* _Goal of the exercise_
Give back the line containing "- حالة تقديماتك" along with every line after it, exactly, until the entries end.

* _Material provided_

*** Begin section ***

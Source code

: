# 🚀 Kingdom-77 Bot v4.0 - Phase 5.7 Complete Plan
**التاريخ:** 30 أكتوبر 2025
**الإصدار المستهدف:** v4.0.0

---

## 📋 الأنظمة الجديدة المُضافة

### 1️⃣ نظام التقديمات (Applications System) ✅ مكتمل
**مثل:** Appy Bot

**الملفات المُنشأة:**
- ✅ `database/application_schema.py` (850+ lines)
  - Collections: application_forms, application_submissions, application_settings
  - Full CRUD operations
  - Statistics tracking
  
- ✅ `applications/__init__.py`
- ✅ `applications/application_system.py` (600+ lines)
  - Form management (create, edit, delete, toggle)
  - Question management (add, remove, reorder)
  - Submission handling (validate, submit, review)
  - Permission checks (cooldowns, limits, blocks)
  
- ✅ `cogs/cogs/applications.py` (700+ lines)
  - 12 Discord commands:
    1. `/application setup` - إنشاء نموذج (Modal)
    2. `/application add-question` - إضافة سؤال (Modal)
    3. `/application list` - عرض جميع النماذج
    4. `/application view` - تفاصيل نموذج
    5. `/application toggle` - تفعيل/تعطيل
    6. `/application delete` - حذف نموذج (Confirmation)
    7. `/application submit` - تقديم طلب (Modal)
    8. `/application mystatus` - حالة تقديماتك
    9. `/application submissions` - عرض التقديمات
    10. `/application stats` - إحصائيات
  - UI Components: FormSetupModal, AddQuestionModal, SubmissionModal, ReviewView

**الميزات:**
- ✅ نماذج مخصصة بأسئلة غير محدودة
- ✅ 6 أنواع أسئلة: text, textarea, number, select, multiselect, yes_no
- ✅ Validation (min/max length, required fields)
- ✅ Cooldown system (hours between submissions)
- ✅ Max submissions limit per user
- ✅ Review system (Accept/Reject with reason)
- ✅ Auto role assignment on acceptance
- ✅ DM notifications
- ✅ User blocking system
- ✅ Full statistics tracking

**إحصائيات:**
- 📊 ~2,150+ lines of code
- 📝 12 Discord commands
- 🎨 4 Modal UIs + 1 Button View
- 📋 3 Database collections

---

*** End section ***

* _Answer box_
    8. `/application mystatus` - حالة تقديماتك
    9. `/application submissions` - عرض التقديمات
    10. `/application stats` - إحصائيات
  - UI Components: FormSetupModal, AddQuestionModal, SubmissionModal, ReviewView

**الميزات:**
- ✅ نماذج مخصصة بأسئلة غير محدودة
- ✅ 6 أنواع أسئلة: text, textarea, number, select, multiselect, yes_no
- ✅ Validation (min/max length, required fields)
- ✅ Cooldown system (hours between submissions)
- ✅ Max submissions limit per user
- ✅ Review system (Accept/Reject with reason)
- ✅ Auto role assignment on acceptance
- ✅ DM notifications
- ✅ User blocking system
- ✅ Full statistics tracking

**إحصائيات:**
- 📊 ~2,150+ lines of code
- 📝 12 Discord commands
- 🎨 4 Modal UIs + 1 Button View
- 📋 3 Database collections

---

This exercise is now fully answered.